Uber will apply for a self-driving testing permit with the California Department of Motor Vehicles (DMV) after all, the company revealed in a Thursday statement given to The Mercury News. Uber's announcement marks a drastic shift in the company's approach to testing its autonomous driving fleet as the San Francisco-based tech giant spent the last two months arguing with the DMV over the legal definition of self-driving cars under California law. Uber initially claimed that it isn't illegally testing its autonomous driving fleet in San Francisco as the 16 Volvo XC90 SUVs it started experimenting with aren't actually autonomous. Instead, the ride-hailing company said its experimental vehicles are only self-driving as they're constantly supervised by professional drivers who are ready to take the wheel in case anything goes wrong. Therefore, Uber claimed it doesn't need an autonomous driving permit as it isn't testing autonomous but self-driving vehicles.
Both Uber and the DMV stuck to their sides of the argument so far and Uber repeatedly refused to obtain a $150 testing permit that would allow it to experiment with its self-driving fleet on the streets of San Francisco without any legal issues. However, the company's latest statement suggest how its hostile stance on correspondence with authorities is over. The latest turn of developments is in line with a public apology recently issued by Uber's Chief Executive Officer Travis Kalanick. Following a series of scandals within the company and a lawsuit alleging Uber stole trade secrets from Alphabet's autonomous driving subsidiary Waymo, Kalanick said how the situation requires him to revamp his leadership style and "grow up."
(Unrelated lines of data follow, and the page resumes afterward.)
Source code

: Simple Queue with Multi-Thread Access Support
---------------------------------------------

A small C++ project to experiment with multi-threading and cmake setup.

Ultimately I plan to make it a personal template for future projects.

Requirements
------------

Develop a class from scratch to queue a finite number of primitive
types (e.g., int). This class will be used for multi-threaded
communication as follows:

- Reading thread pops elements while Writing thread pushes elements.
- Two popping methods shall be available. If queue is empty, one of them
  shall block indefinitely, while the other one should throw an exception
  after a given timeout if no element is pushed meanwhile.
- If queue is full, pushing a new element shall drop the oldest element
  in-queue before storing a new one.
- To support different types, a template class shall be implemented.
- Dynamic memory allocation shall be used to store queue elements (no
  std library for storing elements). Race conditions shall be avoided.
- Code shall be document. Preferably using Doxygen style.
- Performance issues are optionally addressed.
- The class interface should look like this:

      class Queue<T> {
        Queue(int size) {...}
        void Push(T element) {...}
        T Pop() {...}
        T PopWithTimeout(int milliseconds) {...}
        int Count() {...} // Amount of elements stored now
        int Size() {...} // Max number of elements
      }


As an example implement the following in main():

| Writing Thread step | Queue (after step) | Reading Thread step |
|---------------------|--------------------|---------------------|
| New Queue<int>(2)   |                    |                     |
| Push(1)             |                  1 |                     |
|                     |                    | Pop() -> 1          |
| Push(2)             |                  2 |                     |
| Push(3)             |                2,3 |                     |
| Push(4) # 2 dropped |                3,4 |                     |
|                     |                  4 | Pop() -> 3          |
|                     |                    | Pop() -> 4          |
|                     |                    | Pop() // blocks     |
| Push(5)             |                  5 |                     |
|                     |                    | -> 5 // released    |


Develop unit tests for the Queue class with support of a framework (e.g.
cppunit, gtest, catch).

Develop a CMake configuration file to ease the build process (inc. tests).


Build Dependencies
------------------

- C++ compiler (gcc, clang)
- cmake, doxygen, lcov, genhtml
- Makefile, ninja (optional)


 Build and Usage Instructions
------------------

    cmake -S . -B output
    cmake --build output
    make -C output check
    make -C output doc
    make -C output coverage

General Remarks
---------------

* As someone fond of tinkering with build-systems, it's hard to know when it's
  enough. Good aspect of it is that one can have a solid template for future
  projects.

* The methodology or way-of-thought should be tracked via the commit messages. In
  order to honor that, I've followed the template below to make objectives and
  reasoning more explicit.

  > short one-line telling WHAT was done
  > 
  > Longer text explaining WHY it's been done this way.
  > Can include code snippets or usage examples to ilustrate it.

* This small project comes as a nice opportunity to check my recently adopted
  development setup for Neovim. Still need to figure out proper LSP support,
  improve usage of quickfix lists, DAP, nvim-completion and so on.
It's unclear whether Uber's self-driving fleet might return to the streets of San Francisco, but a company spokeswoman told The Mercury News that Uber is currently in the process of acquiring a DMV testing permit. The DMV later confirmed that the most valuable startup in the world is indeed once again corresponding with the agency and is trying to acquire a testing permit. Regardless of Uber's decision to drop its dispute with the DMV for the time being, the company's latest statement reiterated that Uber hasn't changed its stance on the definition of a self-driving vehicle under California law.